● **Aim of the exercise**
Would you reproduce the entries that follow exactly as they appear?

■ ■ ■ ■

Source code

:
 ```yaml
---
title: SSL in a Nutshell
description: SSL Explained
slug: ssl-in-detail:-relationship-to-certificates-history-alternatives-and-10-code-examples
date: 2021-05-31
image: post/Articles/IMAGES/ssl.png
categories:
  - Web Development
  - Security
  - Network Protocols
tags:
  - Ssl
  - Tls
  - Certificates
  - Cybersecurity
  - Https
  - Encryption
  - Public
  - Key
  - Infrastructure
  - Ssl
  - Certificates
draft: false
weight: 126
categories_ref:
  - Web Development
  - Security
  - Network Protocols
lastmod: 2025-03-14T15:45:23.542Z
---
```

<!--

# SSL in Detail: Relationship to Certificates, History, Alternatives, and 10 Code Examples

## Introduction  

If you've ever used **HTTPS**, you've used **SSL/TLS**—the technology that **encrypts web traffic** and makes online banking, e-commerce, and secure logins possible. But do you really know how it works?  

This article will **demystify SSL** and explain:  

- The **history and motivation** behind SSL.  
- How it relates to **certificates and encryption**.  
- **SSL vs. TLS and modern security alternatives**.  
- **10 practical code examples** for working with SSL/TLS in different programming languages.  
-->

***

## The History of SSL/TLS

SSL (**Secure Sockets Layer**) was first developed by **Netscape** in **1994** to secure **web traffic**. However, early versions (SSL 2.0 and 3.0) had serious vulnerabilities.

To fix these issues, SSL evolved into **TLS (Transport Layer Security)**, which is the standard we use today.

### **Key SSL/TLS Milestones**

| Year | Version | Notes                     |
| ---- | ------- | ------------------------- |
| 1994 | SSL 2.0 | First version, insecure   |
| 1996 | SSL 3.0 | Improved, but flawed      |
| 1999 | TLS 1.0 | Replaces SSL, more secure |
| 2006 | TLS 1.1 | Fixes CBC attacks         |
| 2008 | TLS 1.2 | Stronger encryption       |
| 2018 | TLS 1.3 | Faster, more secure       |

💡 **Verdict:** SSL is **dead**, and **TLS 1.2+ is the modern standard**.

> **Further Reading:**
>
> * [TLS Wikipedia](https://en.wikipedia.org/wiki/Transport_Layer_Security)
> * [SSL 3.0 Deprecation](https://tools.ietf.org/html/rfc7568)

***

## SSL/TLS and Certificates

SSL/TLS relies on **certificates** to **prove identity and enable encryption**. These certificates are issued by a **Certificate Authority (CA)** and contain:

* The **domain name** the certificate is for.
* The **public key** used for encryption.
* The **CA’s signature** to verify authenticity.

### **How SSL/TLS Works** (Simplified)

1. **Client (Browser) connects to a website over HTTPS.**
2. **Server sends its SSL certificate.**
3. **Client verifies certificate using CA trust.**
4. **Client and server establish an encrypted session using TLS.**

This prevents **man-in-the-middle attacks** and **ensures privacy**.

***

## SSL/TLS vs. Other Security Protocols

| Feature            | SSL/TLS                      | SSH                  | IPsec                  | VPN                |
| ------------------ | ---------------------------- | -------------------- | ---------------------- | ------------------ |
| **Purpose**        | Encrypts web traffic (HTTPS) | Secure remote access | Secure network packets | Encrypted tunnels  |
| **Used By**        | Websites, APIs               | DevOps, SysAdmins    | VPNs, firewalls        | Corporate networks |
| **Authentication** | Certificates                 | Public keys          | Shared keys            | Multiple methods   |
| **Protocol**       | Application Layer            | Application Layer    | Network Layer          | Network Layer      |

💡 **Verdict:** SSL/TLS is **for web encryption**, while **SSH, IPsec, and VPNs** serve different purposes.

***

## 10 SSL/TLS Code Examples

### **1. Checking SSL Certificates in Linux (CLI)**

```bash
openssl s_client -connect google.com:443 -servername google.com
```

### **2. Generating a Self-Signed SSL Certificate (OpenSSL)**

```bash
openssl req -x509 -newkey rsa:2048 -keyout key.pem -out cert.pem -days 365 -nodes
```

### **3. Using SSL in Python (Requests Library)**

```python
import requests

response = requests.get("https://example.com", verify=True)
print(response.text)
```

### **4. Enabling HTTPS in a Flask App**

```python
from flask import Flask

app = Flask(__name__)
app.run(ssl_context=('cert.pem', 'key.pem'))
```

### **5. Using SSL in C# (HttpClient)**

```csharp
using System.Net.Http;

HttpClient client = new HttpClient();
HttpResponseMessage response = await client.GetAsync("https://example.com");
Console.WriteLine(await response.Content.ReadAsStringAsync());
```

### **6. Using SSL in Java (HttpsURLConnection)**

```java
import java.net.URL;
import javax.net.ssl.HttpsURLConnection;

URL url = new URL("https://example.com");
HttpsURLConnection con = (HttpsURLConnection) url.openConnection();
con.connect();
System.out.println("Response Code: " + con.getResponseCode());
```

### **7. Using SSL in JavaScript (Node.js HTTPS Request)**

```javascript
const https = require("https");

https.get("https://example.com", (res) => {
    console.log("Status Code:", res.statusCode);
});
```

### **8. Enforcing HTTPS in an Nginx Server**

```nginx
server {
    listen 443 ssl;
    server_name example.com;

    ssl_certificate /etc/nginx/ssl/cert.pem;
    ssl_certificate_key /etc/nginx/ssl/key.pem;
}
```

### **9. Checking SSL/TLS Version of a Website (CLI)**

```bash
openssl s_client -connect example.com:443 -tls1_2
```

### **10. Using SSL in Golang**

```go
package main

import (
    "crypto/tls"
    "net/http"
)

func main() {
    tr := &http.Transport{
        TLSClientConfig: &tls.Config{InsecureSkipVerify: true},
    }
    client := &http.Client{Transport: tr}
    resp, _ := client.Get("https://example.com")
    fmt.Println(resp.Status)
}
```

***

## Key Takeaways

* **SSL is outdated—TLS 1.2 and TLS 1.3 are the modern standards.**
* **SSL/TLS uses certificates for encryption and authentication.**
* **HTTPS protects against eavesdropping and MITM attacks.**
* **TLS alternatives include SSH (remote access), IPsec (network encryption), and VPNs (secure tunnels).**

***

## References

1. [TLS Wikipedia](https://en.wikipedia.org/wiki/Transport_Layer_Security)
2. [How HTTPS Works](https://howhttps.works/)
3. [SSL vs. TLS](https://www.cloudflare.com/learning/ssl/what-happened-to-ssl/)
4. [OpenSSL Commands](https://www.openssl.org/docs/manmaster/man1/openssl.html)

■ ■ ■ ■

● **Answer box**
Source code

:
 ```yaml
---
title: SSL in a Nutshell
description: SSL Explained
slug: ssl-in-detail:-relationship-to-certificates-history-alternatives-and-10-code-examples
date: 2021-05-31
image: post/Articles/IMAGES/ssl.png
categories:
  - Web Development
  - Security
  - Network Protocols
tags:
  - Ssl
  - Tls
  - Certificates
  - Cybersecurity
  - Https
  - Encryption
  - Public
  - Key
  - Infrastructure
  - Ssl
  - Certificates
draft: false
weight: 126
categories_ref:
  - Web Development
  - Security
  - Network Protocols
lastmod: 2025-03-14T15:45:23.542Z
---
```

<!--

# SSL in Detail: Relationship to Certificates, History, Alternatives, and 10 Code Examples

## Introduction  

If you've ever used **HTTPS**, you've used **SSL/TLS**—the technology that **encrypts web traffic** and makes online banking, e-commerce, and secure logins possible. But do you really know how it works?  

This article will **demystify SSL** and explain:  

- The **history and motivation** behind SSL.  
- How it relates to **certificates and encryption**.  
- **SSL vs. TLS and modern security alternatives**.  
- **10 practical code examples** for working with SSL/TLS in different programming languages.  
-->

***

## The History of SSL/TLS

SSL (**Secure Sockets Layer**) was first developed by **Netscape** in **1994** to secure **web traffic**. However, early versions (SSL 2.0 and 3.0) had serious vulnerabilities.

To fix these issues, SSL evolved into **TLS (Transport Layer Security)**, which is the standard we use today.

### **Key SSL/TLS Milestones**

| Year | Version | Notes                     |
| ---- | ------- | ------------------------- |
| 1994 | SSL 2.0 | First version, insecure   |
| 1996 | SSL 3.0 | Improved, but flawed      |
| 1999 | TLS 1.0 | Replaces SSL, more secure |
| 2006 | TLS 1.1 | Fixes CBC attacks         |
| 2008 | TLS 1.2 | Stronger encryption       |
| 2018 | TLS 1.3 | Faster, more secure       |

💡 **Verdict:** SSL is **dead**, and **TLS 1.2+ is the modern standard**.

> **Further Reading:**
>
> * [TLS Wikipedia](https://en.wikipedia.org/wiki/Transport_Layer_Security)
> * [SSL 3.0 Deprecation](https://tools.ietf.org/html/rfc7568)

***

## SSL/TLS and Certificates

SSL/TLS relies on **certificates** to **prove identity and enable encryption**. These certificates are issued by a **Certificate Authority (CA)** and contain:

* The **domain name** the certificate is for.
* The **public key** used for encryption.
* The **CA’s signature** to verify authenticity.

### **How SSL/TLS Works** (Simplified)

1. **Client (Browser) connects to a website over HTTPS.**
2. **Server sends its SSL certificate.**
3. **Client verifies certificate using CA trust.**
4. **Client and server establish an encrypted session using TLS.**

This prevents **man-in-the-middle attacks** and **ensures privacy**.

***

## SSL/TLS vs. Other Security Protocols

| Feature            | SSL/TLS                      | SSH                  | IPsec                  | VPN                |
| ------------------ | ---------------------------- | -------------------- | ---------------------- | ------------------ |
| **Purpose**        | Encrypts web traffic (HTTPS) | Secure remote access | Secure network packets | Encrypted tunnels  |
| **Used By**        | Websites, APIs               | DevOps, SysAdmins    | VPNs, firewalls        | Corporate networks |
| **Authentication** | Certificates                 | Public keys          | Shared keys            | Multiple methods   |
| **Protocol**       | Application Layer            | Application Layer    | Network Layer          | Network Layer      |

💡 **Verdict:** SSL/TLS is **for web encryption**, while **SSH, IPsec, and VPNs** serve different purposes.

***

## 10 SSL/TLS Code Examples

### **1. Checking SSL Certificates in Linux (CLI)**

```bash
openssl s_client -connect google.com:443 -servername google.com
```

### **2. Generating a Self-Signed SSL Certificate (OpenSSL)**

```bash
openssl req -x509 -newkey rsa:2048 -keyout key.pem -out cert.pem -days 365 -nodes
```

### **3. Using SSL in Python (Requests Library)**

```python
import requests

response = requests.get("https://example.com", verify=True)
print(response.text)
```

### **4. Enabling HTTPS in a Flask App**

```python
from flask import Flask

app = Flask(__name__)
app.run(ssl_context=('cert.pem', 'key.pem'))
```

### **5. Using SSL in C# (HttpClient)**

```csharp
using System.Net.Http;

HttpClient client = new HttpClient();
HttpResponseMessage response = await client.GetAsync("https://example.com");
Console.WriteLine(await response.Content.ReadAsStringAsync());
```

### **6. Using SSL in Java (HttpsURLConnection)**

```java
import java.net.URL;
import javax.net.ssl.HttpsURLConnection;

URL url = new URL("https://example.com");
HttpsURLConnection con = (HttpsURLConnection) url.openConnection();
con.connect();
System.out.println("Response Code: " + con.getResponseCode());
```

### **7. Using SSL in JavaScript (Node.js HTTPS Request)**

```javascript
const https = require("https");

https.get("https://example.com", (res) => {
    console.log("Status Code:", res.statusCode);
});
```

### **8. Enforcing HTTPS in an Nginx Server**

```nginx
server {
    listen 443 ssl;
    server_name example.com;

    ssl_certificate /etc/nginx/ssl/cert.pem;
    ssl_certificate_key /etc/nginx/ssl/key.pem;
}
```

### **9. Checking SSL/TLS Version of a Website (CLI)**

```bash
openssl s_client -connect example.com:443 -tls1_2
```

### **10. Using SSL in Golang**

```go
package main

import (
    "crypto/tls"
    "net/http"
)

func main() {
    tr := &http.Transport{
        TLSClientConfig: &tls.Config{InsecureSkipVerify: true},
    }
    client := &http.Client{Transport: tr}
    resp, _ := client.Get("https://example.com")
    fmt.Println(resp.Status)
}
```

***

## Key Takeaways

* **SSL is outdated—TLS 1.2 and TLS 1.3 are the modern standards.**
* **SSL/TLS uses certificates for encryption and authentication.**
* **HTTPS protects against eavesdropping and MITM attacks.**
* **TLS alternatives include SSH (remote access), IPsec (network encryption), and VPNs (secure tunnels).**

***

## References

1. [TLS Wikipedia](https://en.wikipedia.org/wiki/Transport_Layer_Security)
2. [How HTTPS Works](https://howhttps.works/)
3. [SSL vs. TLS](https://www.cloudflare.com/learning/ssl/what-happened-to-ssl/)
4. [OpenSSL Commands](https://www.openssl.org/docs/manmaster/man1/openssl.html)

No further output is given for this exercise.